→ **Materials provided**:
··········

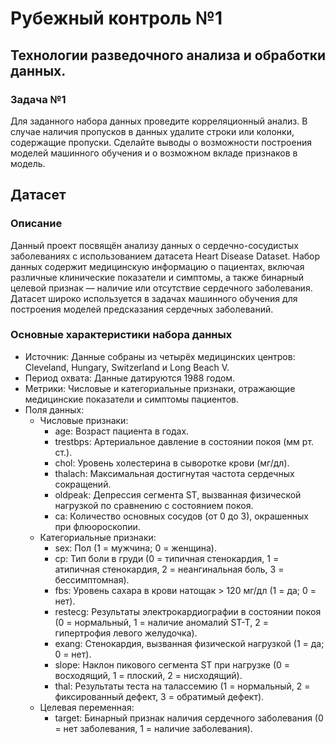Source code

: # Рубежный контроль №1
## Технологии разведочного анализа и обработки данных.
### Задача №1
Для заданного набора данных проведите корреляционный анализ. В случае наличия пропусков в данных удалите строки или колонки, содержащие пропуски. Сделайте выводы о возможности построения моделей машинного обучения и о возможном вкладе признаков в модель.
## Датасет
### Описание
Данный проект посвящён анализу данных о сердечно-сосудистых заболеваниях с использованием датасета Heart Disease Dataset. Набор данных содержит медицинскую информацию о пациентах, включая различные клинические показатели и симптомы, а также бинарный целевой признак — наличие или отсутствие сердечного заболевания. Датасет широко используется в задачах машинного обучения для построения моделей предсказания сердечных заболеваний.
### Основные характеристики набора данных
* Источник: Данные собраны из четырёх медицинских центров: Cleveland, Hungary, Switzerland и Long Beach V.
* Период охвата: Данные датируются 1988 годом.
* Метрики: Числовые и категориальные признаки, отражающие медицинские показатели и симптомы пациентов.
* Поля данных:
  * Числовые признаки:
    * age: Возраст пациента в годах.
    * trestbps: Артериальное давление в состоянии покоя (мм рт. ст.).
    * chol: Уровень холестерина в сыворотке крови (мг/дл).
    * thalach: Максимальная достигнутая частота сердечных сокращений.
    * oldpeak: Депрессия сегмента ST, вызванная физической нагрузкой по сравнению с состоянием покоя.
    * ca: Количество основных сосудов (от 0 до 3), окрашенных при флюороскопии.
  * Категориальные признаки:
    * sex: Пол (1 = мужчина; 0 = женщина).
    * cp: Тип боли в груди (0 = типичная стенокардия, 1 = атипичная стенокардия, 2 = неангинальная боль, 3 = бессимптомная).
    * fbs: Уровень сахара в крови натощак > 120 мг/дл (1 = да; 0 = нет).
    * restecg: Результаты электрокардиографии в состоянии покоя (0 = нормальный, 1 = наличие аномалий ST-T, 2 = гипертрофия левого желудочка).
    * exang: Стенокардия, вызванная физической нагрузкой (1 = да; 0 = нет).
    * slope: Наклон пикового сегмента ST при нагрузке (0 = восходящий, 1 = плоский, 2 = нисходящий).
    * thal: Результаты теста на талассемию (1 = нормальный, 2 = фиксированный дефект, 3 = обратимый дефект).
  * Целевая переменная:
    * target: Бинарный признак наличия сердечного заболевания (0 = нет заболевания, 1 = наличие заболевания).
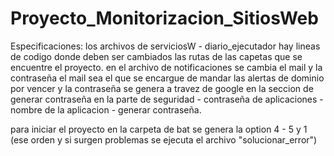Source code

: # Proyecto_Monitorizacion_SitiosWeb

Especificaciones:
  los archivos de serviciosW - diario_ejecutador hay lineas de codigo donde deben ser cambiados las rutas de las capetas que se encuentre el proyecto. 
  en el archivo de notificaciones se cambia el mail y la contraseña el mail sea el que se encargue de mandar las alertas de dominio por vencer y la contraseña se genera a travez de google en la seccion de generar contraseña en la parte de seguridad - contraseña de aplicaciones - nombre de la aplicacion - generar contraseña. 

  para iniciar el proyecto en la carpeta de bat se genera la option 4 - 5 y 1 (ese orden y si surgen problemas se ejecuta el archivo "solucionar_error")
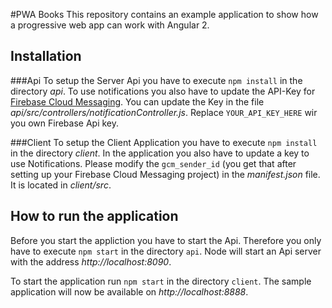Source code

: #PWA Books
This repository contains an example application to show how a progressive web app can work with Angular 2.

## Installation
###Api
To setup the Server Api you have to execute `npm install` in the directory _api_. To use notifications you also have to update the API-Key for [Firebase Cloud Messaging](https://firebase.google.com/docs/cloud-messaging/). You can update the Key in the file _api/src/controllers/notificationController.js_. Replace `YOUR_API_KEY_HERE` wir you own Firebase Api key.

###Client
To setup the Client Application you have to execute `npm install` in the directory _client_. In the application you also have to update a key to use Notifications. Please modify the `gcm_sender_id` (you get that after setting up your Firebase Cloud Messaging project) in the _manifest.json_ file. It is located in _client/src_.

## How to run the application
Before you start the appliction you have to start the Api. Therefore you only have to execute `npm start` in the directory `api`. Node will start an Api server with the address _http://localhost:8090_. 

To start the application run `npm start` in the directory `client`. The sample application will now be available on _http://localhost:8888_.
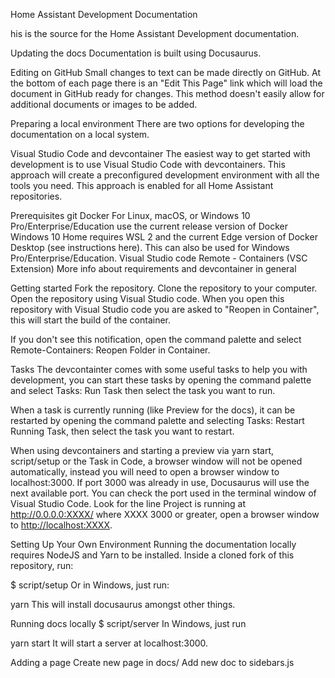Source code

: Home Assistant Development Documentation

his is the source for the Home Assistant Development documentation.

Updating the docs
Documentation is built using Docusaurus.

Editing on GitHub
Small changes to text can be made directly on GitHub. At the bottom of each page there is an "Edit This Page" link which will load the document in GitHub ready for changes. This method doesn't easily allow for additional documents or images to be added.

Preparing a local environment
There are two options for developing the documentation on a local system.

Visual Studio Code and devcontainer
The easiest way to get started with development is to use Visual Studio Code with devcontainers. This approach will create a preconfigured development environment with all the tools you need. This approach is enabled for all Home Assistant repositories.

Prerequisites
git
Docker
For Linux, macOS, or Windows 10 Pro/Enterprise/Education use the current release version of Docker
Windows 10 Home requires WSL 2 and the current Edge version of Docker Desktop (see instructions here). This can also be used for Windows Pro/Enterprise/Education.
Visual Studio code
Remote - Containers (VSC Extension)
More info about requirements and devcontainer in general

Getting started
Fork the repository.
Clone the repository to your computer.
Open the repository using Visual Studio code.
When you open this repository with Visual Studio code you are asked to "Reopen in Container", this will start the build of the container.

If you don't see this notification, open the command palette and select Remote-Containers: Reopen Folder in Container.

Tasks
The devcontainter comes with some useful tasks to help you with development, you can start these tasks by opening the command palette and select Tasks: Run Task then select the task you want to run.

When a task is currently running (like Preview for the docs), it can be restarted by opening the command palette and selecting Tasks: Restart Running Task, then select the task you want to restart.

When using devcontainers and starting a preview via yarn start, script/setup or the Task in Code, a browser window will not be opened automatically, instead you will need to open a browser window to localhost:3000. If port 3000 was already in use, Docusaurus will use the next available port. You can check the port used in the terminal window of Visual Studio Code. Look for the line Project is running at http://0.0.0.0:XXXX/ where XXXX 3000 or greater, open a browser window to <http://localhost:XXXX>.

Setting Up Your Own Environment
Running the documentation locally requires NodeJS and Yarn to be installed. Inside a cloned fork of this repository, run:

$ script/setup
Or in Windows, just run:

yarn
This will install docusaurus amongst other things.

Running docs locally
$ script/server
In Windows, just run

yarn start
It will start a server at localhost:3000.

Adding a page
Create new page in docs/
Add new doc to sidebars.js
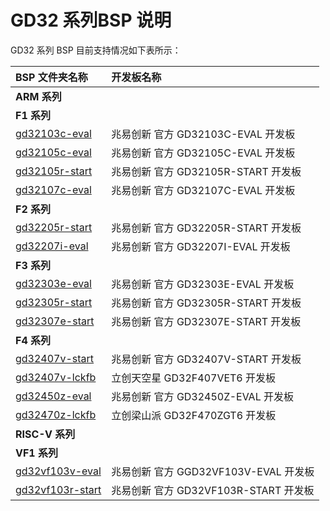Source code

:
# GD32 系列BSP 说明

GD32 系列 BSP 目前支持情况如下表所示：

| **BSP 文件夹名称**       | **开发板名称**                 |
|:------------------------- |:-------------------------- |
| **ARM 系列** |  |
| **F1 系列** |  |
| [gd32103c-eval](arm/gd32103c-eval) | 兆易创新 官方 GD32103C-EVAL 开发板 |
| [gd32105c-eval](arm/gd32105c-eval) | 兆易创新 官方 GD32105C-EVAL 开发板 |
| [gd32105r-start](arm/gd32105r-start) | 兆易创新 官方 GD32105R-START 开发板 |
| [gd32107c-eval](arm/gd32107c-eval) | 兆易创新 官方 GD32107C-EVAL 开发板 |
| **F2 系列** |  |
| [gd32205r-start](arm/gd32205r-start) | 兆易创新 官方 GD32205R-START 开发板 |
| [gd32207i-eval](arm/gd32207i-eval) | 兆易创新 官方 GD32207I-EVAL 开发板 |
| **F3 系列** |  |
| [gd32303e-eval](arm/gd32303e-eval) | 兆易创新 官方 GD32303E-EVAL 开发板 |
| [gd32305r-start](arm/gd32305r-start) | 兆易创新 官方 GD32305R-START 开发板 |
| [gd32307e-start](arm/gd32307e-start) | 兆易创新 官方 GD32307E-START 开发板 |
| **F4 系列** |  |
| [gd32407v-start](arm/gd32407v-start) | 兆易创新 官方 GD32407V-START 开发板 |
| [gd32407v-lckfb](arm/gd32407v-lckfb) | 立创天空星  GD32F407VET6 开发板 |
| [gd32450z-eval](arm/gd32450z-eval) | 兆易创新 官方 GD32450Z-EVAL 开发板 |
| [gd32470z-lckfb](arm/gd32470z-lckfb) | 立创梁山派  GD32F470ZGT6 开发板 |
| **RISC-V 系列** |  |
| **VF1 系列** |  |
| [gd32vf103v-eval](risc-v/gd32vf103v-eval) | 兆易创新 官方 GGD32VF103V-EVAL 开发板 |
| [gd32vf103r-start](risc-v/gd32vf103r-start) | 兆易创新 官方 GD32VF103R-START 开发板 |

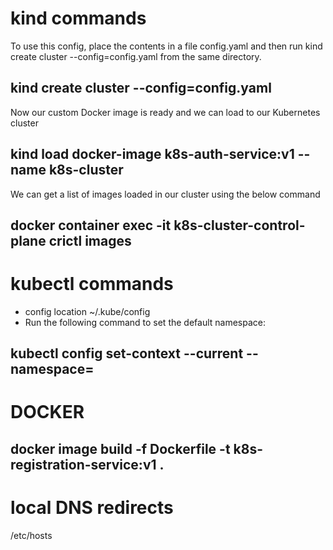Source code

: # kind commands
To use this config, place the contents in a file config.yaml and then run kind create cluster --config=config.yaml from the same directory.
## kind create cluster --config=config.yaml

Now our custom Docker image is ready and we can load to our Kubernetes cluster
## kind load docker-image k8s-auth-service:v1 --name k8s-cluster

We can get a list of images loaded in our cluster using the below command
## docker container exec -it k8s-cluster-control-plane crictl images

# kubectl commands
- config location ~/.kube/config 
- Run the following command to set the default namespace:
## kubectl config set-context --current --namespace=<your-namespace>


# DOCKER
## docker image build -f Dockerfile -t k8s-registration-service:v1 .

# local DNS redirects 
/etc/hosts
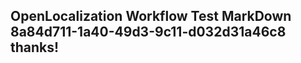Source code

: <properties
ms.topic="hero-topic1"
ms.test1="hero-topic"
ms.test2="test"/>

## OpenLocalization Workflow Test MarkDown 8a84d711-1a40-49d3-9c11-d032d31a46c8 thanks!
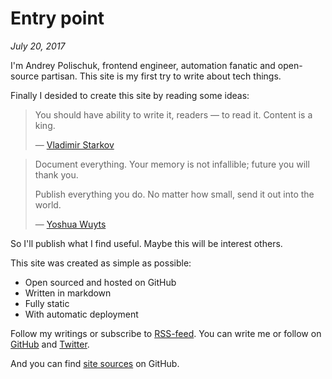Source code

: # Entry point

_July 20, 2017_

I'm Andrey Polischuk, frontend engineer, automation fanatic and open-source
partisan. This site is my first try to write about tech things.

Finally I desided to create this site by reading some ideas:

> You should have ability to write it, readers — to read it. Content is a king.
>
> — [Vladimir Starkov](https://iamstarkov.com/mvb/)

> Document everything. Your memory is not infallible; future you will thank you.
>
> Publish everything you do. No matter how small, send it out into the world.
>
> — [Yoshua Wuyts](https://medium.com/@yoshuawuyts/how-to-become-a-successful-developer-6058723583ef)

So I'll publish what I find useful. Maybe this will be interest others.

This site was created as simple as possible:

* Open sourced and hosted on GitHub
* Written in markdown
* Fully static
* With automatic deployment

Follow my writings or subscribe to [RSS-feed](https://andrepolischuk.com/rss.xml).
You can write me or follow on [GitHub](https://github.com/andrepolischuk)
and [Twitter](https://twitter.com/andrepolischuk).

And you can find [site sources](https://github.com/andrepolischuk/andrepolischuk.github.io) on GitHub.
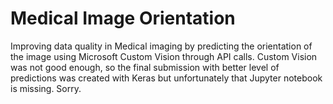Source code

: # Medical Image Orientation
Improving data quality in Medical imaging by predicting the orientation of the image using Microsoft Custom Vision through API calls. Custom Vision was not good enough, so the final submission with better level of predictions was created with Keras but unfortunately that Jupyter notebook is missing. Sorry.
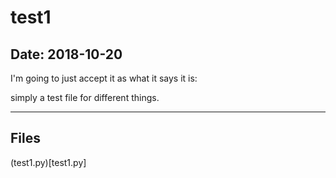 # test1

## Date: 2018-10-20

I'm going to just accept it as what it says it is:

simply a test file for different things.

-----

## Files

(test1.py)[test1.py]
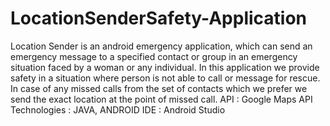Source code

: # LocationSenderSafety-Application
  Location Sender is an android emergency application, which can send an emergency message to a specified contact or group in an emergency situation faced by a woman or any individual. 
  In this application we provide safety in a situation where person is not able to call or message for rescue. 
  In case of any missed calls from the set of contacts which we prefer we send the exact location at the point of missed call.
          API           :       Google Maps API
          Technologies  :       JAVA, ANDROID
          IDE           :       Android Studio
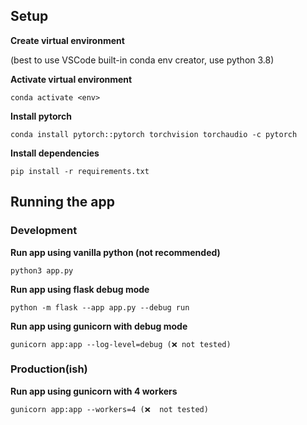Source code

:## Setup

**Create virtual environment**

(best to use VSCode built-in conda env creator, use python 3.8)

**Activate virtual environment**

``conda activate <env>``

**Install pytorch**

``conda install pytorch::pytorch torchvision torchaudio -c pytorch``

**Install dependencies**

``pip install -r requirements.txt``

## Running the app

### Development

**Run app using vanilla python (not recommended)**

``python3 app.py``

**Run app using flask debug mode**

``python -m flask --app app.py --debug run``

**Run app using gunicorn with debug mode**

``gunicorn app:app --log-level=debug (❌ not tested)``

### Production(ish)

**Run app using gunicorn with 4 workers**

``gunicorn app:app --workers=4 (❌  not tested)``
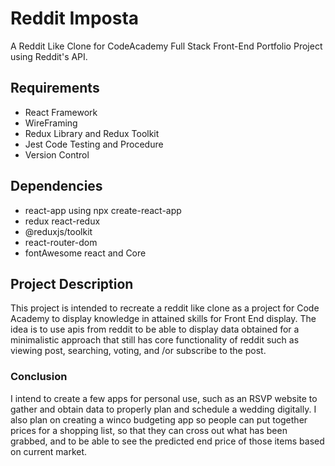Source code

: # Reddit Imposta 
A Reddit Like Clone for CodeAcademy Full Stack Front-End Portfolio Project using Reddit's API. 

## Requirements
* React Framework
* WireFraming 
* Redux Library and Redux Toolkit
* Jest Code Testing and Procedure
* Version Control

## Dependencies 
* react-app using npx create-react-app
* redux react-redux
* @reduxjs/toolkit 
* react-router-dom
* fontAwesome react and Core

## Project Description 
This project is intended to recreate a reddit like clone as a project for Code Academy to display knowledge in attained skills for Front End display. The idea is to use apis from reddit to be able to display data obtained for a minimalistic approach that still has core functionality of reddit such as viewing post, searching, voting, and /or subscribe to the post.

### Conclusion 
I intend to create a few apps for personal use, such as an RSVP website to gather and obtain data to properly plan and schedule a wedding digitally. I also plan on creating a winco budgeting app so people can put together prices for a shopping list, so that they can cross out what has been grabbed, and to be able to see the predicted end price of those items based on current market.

··········

→ **What needs to be done**:
Reproduce the lines above beginning at the line that contains "will thank you." and ending at the line that contains "Medical Image Orientation". No pictures.

→ **Exercise output**:
> Document everything. Your memory is not infallible; future you will thank you.
>
> Publish everything you do. No matter how small, send it out into the world.
>
> — [Yoshua Wuyts](https://medium.com/@yoshuawuyts/how-to-become-a-successful-developer-6058723583ef)

So I'll publish what I find useful. Maybe this will be interest others.

This site was created as simple as possible:

* Open sourced and hosted on GitHub
* Written in markdown
* Fully static
* With automatic deployment

Follow my writings or subscribe to [RSS-feed](https://andrepolischuk.com/rss.xml).
You can write me or follow on [GitHub](https://github.com/andrepolischuk)
and [Twitter](https://twitter.com/andrepolischuk).

And you can find [site sources](https://github.com/andrepolischuk/andrepolischuk.github.io) on GitHub.
Source code

: # Medical Image Orientation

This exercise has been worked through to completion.